It didn’t make much of a difference. Hsing came away with a 4-1 victory. One down, two to go: The championship round of both team competitions loomed the next day.

“There was a banquet that night. People from the other teams were going out to clubs, but all four of us from Princeton met in the hotel lobby to do homework. I was up until four a.m. studying,” Hsing said.

It was not an ideal night to put the student in student-athlete. A few hours later, the coed group fell 3-2 in the first round to the number-eight seed Tulane and would end up 12th in the consolation bracket. Only the women’s competition remained and familiar foe University of Toronto was the quarterfinal opponent. The match would come down to doubles. The champions from two days earlier, Zhou and Guo, stood in the way.

“Shirley and I were still very confident, since we felt like we lost the first match due to mental weakness. We went out fighting, shouting, trying to pump each other up. Mentally, we were completely different, but physically it was the same,” Hsing said.

The Tigers took the first game, but the Varsity Blues took the second. Princeton regained the advantage with a third-game win and finished it off in the next one. On the last point, Hsing and Fu so thoroughly bamboozled the Toronto players that they ran into each other and one broke a paddle.

Texas Wesleyan, 11-time reigning coed champs and one of only a few fully-funded collegiate table tennis squads on the continent, was next up in the semifinals.

“They came out with a good strategy against us. They put their lowest player against me and their best against Shirley. We rooted for her really hard and she won,” Hsing said.

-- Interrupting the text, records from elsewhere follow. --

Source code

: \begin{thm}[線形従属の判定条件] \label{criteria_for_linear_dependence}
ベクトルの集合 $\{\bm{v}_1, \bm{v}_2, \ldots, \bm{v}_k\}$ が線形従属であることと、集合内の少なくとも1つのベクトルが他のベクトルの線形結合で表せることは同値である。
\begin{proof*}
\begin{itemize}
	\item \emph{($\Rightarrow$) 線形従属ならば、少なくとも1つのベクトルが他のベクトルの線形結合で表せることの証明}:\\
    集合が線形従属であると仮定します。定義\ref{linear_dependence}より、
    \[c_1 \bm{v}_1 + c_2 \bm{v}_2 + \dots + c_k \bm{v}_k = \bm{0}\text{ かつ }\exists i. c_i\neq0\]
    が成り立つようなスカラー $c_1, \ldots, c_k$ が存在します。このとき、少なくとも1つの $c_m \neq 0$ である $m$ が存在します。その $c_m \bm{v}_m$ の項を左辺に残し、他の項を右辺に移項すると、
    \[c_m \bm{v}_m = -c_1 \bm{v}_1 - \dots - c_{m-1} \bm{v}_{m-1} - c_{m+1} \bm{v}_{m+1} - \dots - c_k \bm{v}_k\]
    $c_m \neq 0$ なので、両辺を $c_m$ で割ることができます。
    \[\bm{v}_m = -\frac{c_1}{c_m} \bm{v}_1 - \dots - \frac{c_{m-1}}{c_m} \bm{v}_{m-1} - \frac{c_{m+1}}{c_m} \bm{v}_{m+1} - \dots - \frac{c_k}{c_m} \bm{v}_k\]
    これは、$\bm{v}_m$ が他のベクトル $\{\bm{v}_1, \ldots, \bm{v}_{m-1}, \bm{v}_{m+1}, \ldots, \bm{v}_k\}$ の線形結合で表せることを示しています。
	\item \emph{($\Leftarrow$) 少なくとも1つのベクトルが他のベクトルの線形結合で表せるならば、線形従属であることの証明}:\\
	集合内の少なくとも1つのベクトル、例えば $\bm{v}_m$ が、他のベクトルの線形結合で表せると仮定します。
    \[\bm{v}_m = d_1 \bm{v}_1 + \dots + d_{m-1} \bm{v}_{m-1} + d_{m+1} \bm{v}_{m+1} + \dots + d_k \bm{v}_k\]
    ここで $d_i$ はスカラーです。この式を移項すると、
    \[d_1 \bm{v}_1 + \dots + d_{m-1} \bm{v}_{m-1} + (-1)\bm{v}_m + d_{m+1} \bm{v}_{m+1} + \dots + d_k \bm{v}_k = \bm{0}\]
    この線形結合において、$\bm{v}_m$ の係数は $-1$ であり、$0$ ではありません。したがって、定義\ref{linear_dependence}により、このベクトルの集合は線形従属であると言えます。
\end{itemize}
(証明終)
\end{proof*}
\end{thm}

Again, the match came down to doubles and again Hsing and Fu triumphed. Berkeley, meanwhile, had steamrolled its two opponents and had not dropped a single individual match in the tournament. The team’s chances lay solely with its top two players.

“Ariel and Shirley played very clutch,” said club faculty adviser and professor of French, Volker Schroder. “Every team was gunning for them. It was a very impressive performance.”

The collegiate national championship, predictably, came down to the final doubles match. At this point, though, there was no stopping Hsing and Fu.

“We were all out versus Cal. My arm was hurting, but you can’t think about that. We were super focused and played really well,” Hsing said.

They swept the Golden Bears’ duo in straight games and gave Princeton its first-ever team title.

“We were really happy afterward. It was a team effort. To go through that with someone else is really cool. We were shocked, too, since we had been talking about winning nationals since the fall and it actually happened,” Hsing said.

Next year could be even better, though expectations are being kept in check.

“We’ve got at least one good girl coming and potentially another Olympian,” Schroder said. “But the women’s field was stronger this year. International players are coming to the United States. There are grad students from China. It’s ambitious to say we want to go for a repeat.”

Right now, Hsing is not so concerned with the outcome.

“We bonded so much during the tournament. My teammates are wonderful people. I look forward to bonding together again next year.”